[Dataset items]
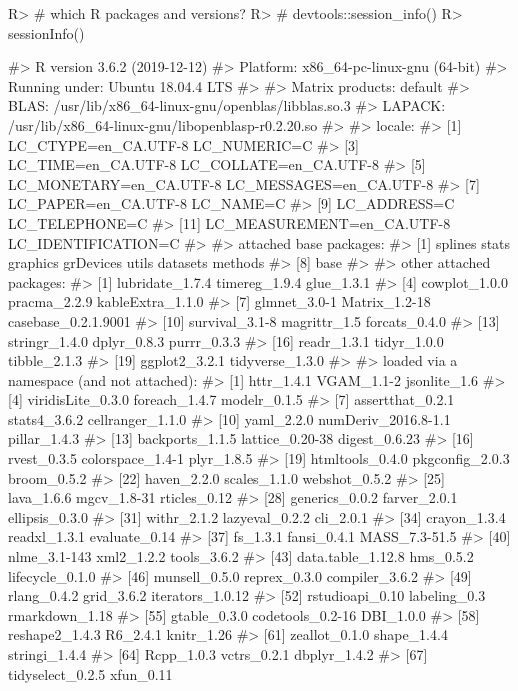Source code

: \documentclass[
]{jss}
\begin{document}
\begin{CodeChunk}

\begin{CodeInput}
R> # which R packages and versions?
R> # devtools::session_info()
R> sessionInfo()
\end{CodeInput}

\begin{CodeOutput}
#> R version 3.6.2 (2019-12-12)
#> Platform: x86_64-pc-linux-gnu (64-bit)
#> Running under: Ubuntu 18.04.4 LTS
#> 
#> Matrix products: default
#> BLAS:   /usr/lib/x86_64-linux-gnu/openblas/libblas.so.3
#> LAPACK: /usr/lib/x86_64-linux-gnu/libopenblasp-r0.2.20.so
#> 
#> locale:
#>  [1] LC_CTYPE=en_CA.UTF-8       LC_NUMERIC=C              
#>  [3] LC_TIME=en_CA.UTF-8        LC_COLLATE=en_CA.UTF-8    
#>  [5] LC_MONETARY=en_CA.UTF-8    LC_MESSAGES=en_CA.UTF-8   
#>  [7] LC_PAPER=en_CA.UTF-8       LC_NAME=C                 
#>  [9] LC_ADDRESS=C               LC_TELEPHONE=C            
#> [11] LC_MEASUREMENT=en_CA.UTF-8 LC_IDENTIFICATION=C       
#> 
#> attached base packages:
#> [1] splines   stats     graphics  grDevices utils     datasets  methods  
#> [8] base     
#> 
#> other attached packages:
#>  [1] lubridate_1.7.4     timereg_1.9.4       glue_1.3.1         
#>  [4] cowplot_1.0.0       pracma_2.2.9        kableExtra_1.1.0   
#>  [7] glmnet_3.0-1        Matrix_1.2-18       casebase_0.2.1.9001
#> [10] survival_3.1-8      magrittr_1.5        forcats_0.4.0      
#> [13] stringr_1.4.0       dplyr_0.8.3         purrr_0.3.3        
#> [16] readr_1.3.1         tidyr_1.0.0         tibble_2.1.3       
#> [19] ggplot2_3.2.1       tidyverse_1.3.0    
#> 
#> loaded via a namespace (and not attached):
#>  [1] httr_1.4.1          VGAM_1.1-2          jsonlite_1.6       
#>  [4] viridisLite_0.3.0   foreach_1.4.7       modelr_0.1.5       
#>  [7] assertthat_0.2.1    stats4_3.6.2        cellranger_1.1.0   
#> [10] yaml_2.2.0          numDeriv_2016.8-1.1 pillar_1.4.3       
#> [13] backports_1.1.5     lattice_0.20-38     digest_0.6.23      
#> [16] rvest_0.3.5         colorspace_1.4-1    plyr_1.8.5         
#> [19] htmltools_0.4.0     pkgconfig_2.0.3     broom_0.5.2        
#> [22] haven_2.2.0         scales_1.1.0        webshot_0.5.2      
#> [25] lava_1.6.6          mgcv_1.8-31         rticles_0.12       
#> [28] generics_0.0.2      farver_2.0.1        ellipsis_0.3.0     
#> [31] withr_2.1.2         lazyeval_0.2.2      cli_2.0.1          
#> [34] crayon_1.3.4        readxl_1.3.1        evaluate_0.14      
#> [37] fs_1.3.1            fansi_0.4.1         MASS_7.3-51.5      
#> [40] nlme_3.1-143        xml2_1.2.2          tools_3.6.2        
#> [43] data.table_1.12.8   hms_0.5.2           lifecycle_0.1.0    
#> [46] munsell_0.5.0       reprex_0.3.0        compiler_3.6.2     
#> [49] rlang_0.4.2         grid_3.6.2          iterators_1.0.12   
#> [52] rstudioapi_0.10     labeling_0.3        rmarkdown_1.18     
#> [55] gtable_0.3.0        codetools_0.2-16    DBI_1.0.0          
#> [58] reshape2_1.4.3      R6_2.4.1            knitr_1.26         
#> [61] zeallot_0.1.0       shape_1.4.4         stringi_1.4.4      
#> [64] Rcpp_1.0.3          vctrs_0.2.1         dbplyr_1.4.2       
#> [67] tidyselect_0.2.5    xfun_0.11
\end{CodeOutput}
\end{CodeChunk}
\end{document}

Task to complete: Drop the pictures and reproduce the rest of the data above exactly.

Result of the task:
Source code

: \documentclass[
]{jss}
\begin{document}
\begin{CodeChunk}

\begin{CodeInput}
R> # which R packages and versions?
R> # devtools::session_info()
R> sessionInfo()
\end{CodeInput}

\begin{CodeOutput}
#> R version 3.6.2 (2019-12-12)
#> Platform: x86_64-pc-linux-gnu (64-bit)
#> Running under: Ubuntu 18.04.4 LTS
#> 
#> Matrix products: default
#> BLAS:   /usr/lib/x86_64-linux-gnu/openblas/libblas.so.3
#> LAPACK: /usr/lib/x86_64-linux-gnu/libopenblasp-r0.2.20.so
#> 
#> locale:
#>  [1] LC_CTYPE=en_CA.UTF-8       LC_NUMERIC=C              
#>  [3] LC_TIME=en_CA.UTF-8        LC_COLLATE=en_CA.UTF-8    
#>  [5] LC_MONETARY=en_CA.UTF-8    LC_MESSAGES=en_CA.UTF-8   
#>  [7] LC_PAPER=en_CA.UTF-8       LC_NAME=C                 
#>  [9] LC_ADDRESS=C               LC_TELEPHONE=C            
#> [11] LC_MEASUREMENT=en_CA.UTF-8 LC_IDENTIFICATION=C       
#> 
#> attached base packages:
#> [1] splines   stats     graphics  grDevices utils     datasets  methods  
#> [8] base     
#> 
#> other attached packages:
#>  [1] lubridate_1.7.4     timereg_1.9.4       glue_1.3.1         
#>  [4] cowplot_1.0.0       pracma_2.2.9        kableExtra_1.1.0   
#>  [7] glmnet_3.0-1        Matrix_1.2-18       casebase_0.2.1.9001
#> [10] survival_3.1-8      magrittr_1.5        forcats_0.4.0      
#> [13] stringr_1.4.0       dplyr_0.8.3         purrr_0.3.3        
#> [16] readr_1.3.1         tidyr_1.0.0         tibble_2.1.3       
#> [19] ggplot2_3.2.1       tidyverse_1.3.0    
#> 
#> loaded via a namespace (and not attached):
#>  [1] httr_1.4.1          VGAM_1.1-2          jsonlite_1.6       
#>  [4] viridisLite_0.3.0   foreach_1.4.7       modelr_0.1.5       
#>  [7] assertthat_0.2.1    stats4_3.6.2        cellranger_1.1.0   
#> [10] yaml_2.2.0          numDeriv_2016.8-1.1 pillar_1.4.3       
#> [13] backports_1.1.5     lattice_0.20-38     digest_0.6.23      
#> [16] rvest_0.3.5         colorspace_1.4-1    plyr_1.8.5         
#> [19] htmltools_0.4.0     pkgconfig_2.0.3     broom_0.5.2        
#> [22] haven_2.2.0         scales_1.1.0        webshot_0.5.2      
#> [25] lava_1.6.6          mgcv_1.8-31         rticles_0.12       
#> [28] generics_0.0.2      farver_2.0.1        ellipsis_0.3.0     
#> [31] withr_2.1.2         lazyeval_0.2.2      cli_2.0.1          
#> [34] crayon_1.3.4        readxl_1.3.1        evaluate_0.14      
#> [37] fs_1.3.1            fansi_0.4.1         MASS_7.3-51.5      
#> [40] nlme_3.1-143        xml2_1.2.2          tools_3.6.2        
#> [43] data.table_1.12.8   hms_0.5.2           lifecycle_0.1.0    
#> [46] munsell_0.5.0       reprex_0.3.0        compiler_3.6.2     
#> [49] rlang_0.4.2         grid_3.6.2          iterators_1.0.12   
#> [52] rstudioapi_0.10     labeling_0.3        rmarkdown_1.18     
#> [55] gtable_0.3.0        codetools_0.2-16    DBI_1.0.0          
#> [58] reshape2_1.4.3      R6_2.4.1            knitr_1.26         
#> [61] zeallot_0.1.0       shape_1.4.4         stringi_1.4.4      
#> [64] Rcpp_1.0.3          vctrs_0.2.1         dbplyr_1.4.2       
#> [67] tidyselect_0.2.5    xfun_0.11
\end{CodeOutput}
\end{CodeChunk}
\end{document}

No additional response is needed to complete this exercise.